5-1-2 環境問題を整理する
環境問題を整理し、問題解決への道筋を考えていくと、以下の4つの項目に整理できます(図解参照)
(1)生存の基盤は「自然生態系」である
(2)生態系には「5つの基本要素」がある
(3)自然生態系の破壊には、「直接自然を壊すこと」と、「ゴミ問題」がある
(4)二つの問題を解決するには
1)自然を守り育てる
生きものがつながりあって生きている生態系の仕組みを保つには、自然をなるべく大きなかたまりで残す必要があります。また、自然を守り育てるには、人間によって寸断されてしまった自然をふたたびつなげることが大切です。この「ピオトープネットワーク」の考え方に基づいて、ドイツの各地で実施されている都市計画は練り直されました。私たちの地元でも、自然を守り育てるための地域計画図を作成し、効果的に野生生物と自然環境を守る必要があります。
2)ライフスタイルを転換する
日本は1996年現在、年間に7.5億トンもの輸入を行い、反対に輸出しているものは、0.9億トンに過ぎません。
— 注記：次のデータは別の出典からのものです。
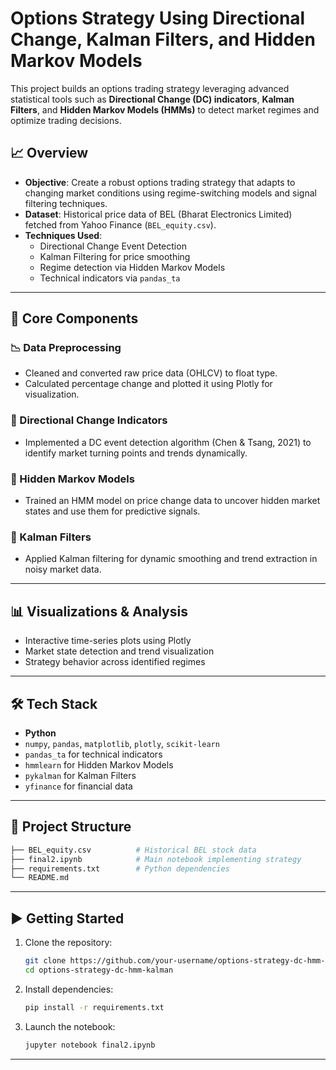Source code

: # Options Strategy Using Directional Change, Kalman Filters, and Hidden Markov Models

This project builds an options trading strategy leveraging advanced statistical tools such as **Directional Change (DC) indicators**, **Kalman Filters**, and **Hidden Markov Models (HMMs)** to detect market regimes and optimize trading decisions.

## 📈 Overview

- **Objective**: Create a robust options trading strategy that adapts to changing market conditions using regime-switching models and signal filtering techniques.
- **Dataset**: Historical price data of BEL (Bharat Electronics Limited) fetched from Yahoo Finance (`BEL_equity.csv`).
- **Techniques Used**:
  - Directional Change Event Detection
  - Kalman Filtering for price smoothing
  - Regime detection via Hidden Markov Models
  - Technical indicators via `pandas_ta`

---

## 🧠 Core Components

### 📉 Data Preprocessing
- Cleaned and converted raw price data (OHLCV) to float type.
- Calculated percentage change and plotted it using Plotly for visualization.

### 🔁 Directional Change Indicators
- Implemented a DC event detection algorithm (Chen & Tsang, 2021) to identify market turning points and trends dynamically.

### 🔮 Hidden Markov Models
- Trained an HMM model on price change data to uncover hidden market states and use them for predictive signals.

### 🧮 Kalman Filters
- Applied Kalman filtering for dynamic smoothing and trend extraction in noisy market data.

---

## 📊 Visualizations & Analysis
- Interactive time-series plots using Plotly
- Market state detection and trend visualization
- Strategy behavior across identified regimes

---

## 🛠️ Tech Stack

- **Python**
- `numpy`, `pandas`, `matplotlib`, `plotly`, `scikit-learn`
- `pandas_ta` for technical indicators
- `hmmlearn` for Hidden Markov Models
- `pykalman` for Kalman Filters
- `yfinance` for financial data

---

## 📂 Project Structure

```bash
├── BEL_equity.csv          # Historical BEL stock data
├── final2.ipynb            # Main notebook implementing strategy
├── requirements.txt        # Python dependencies
└── README.md
```

---

## ▶️ Getting Started

1. Clone the repository:
   ```bash
   git clone https://github.com/your-username/options-strategy-dc-hmm-kalman.git
   cd options-strategy-dc-hmm-kalman
   ```

2. Install dependencies:
   ```bash
   pip install -r requirements.txt
   ```

3. Launch the notebook:
   ```bash
   jupyter notebook final2.ipynb
   ```

---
使う途中で原料に戻す「リサイクル」をいくら進めても、これほどのゴミをなくすことには根本的には役立ちません。なるべくものを再利用することはたいへん重要な考え方ではありますが、それ以前に、私たちはまず「なるべくものを使わず、買わずに過ごす」工夫がなによりも必要です。
経済を優先して、大量にものを売ること、そして安いものを大量に買って物質的に豊かになることを美徳とした社会感覚を改め、環境優先の「低消費社会」を実現することがまず必要です。
5-1-3 環境教育のふたつの対象
(1) 子どもたちを育む
環境教育では、まず子どもたちの時代に貴重な自然を伝え残し、子どもたちの時代には社会が環境優先に転換されていくように目指す必要があります。それには、まず子どもたちに身近な自然や生態系の仕組みについて、早い時期から必要な体験を豊富に提供し、そこに環境教育による意識啓発を組み合わせて、環境に関する実感をともなった意識を育てていくと同時に、一人一人をすべて環境問題の積極的な解決に導く「行動者」として育んでいくことは、たいへん重要なことです。